→ **Work item**
Tally the lines below containing the word "hyperlink" and give that total alone.

→ **Data records**

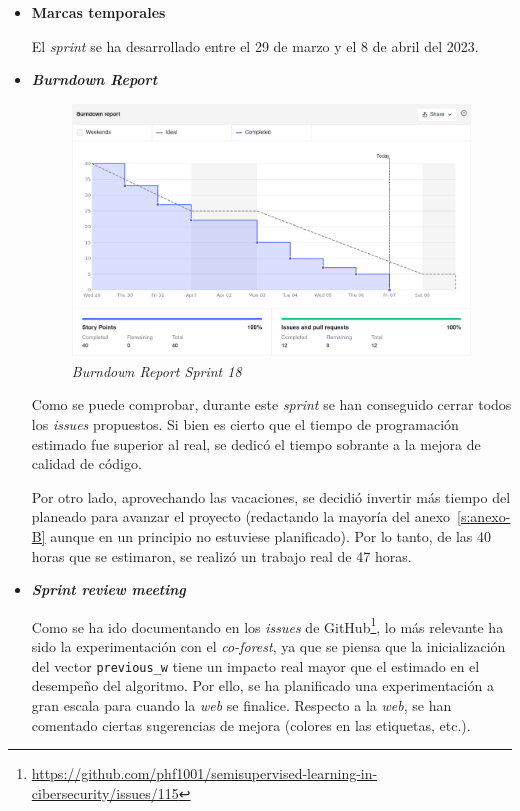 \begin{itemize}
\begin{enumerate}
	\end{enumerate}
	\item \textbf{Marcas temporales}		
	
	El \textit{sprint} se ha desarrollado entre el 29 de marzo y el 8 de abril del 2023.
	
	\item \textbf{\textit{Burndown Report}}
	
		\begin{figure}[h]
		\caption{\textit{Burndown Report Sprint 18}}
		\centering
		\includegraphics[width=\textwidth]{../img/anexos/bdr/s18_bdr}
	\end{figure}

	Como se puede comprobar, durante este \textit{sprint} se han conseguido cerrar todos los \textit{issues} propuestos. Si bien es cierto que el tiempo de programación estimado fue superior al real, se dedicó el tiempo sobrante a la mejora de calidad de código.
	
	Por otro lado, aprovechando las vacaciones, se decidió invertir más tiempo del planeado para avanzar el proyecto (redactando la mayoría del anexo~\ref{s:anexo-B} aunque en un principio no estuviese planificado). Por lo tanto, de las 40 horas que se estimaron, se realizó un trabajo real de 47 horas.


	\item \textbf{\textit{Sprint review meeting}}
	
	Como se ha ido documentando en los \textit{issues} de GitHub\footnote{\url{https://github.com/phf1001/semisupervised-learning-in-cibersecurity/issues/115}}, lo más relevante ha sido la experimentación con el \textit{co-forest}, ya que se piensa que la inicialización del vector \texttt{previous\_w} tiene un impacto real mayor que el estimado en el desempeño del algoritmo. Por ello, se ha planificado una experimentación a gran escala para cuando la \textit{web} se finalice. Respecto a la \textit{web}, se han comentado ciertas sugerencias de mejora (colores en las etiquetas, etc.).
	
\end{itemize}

---

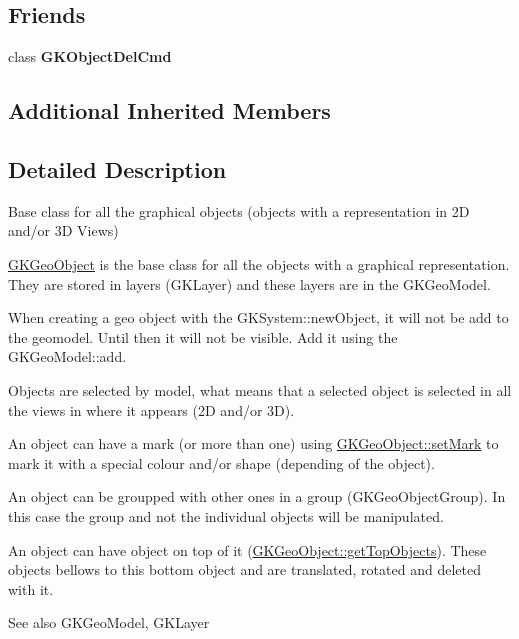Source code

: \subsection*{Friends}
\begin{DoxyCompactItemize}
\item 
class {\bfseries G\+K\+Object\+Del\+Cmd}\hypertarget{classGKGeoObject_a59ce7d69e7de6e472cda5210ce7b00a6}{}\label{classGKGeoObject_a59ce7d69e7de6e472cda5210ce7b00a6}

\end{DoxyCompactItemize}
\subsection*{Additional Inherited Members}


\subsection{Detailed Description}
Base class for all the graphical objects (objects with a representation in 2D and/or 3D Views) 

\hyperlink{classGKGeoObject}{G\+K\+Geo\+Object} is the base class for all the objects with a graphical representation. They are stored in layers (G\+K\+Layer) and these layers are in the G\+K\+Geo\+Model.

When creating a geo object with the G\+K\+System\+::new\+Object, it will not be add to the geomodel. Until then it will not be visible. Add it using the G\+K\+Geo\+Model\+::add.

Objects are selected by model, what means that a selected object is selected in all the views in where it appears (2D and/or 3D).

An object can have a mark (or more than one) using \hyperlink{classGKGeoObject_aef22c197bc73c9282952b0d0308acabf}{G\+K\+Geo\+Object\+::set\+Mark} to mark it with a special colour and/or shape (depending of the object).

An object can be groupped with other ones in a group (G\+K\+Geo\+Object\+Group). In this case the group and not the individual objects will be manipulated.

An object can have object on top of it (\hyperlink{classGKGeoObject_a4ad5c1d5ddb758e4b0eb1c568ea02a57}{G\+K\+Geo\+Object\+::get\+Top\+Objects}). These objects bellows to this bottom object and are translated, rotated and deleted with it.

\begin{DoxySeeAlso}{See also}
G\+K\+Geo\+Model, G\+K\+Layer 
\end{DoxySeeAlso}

---

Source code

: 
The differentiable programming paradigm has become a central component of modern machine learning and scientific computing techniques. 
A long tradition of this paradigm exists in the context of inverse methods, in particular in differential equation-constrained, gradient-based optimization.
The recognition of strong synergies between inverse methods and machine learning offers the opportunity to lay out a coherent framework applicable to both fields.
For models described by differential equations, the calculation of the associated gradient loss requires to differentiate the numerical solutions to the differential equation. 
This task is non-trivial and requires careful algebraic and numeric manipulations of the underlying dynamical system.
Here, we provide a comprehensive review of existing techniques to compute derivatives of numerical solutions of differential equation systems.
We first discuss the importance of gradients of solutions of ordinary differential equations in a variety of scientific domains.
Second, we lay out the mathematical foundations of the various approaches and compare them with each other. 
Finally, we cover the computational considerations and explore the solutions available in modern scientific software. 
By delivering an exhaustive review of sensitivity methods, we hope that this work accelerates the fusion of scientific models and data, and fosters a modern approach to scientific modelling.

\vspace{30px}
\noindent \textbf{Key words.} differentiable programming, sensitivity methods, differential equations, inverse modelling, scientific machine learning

→ **Answer to this problem**
3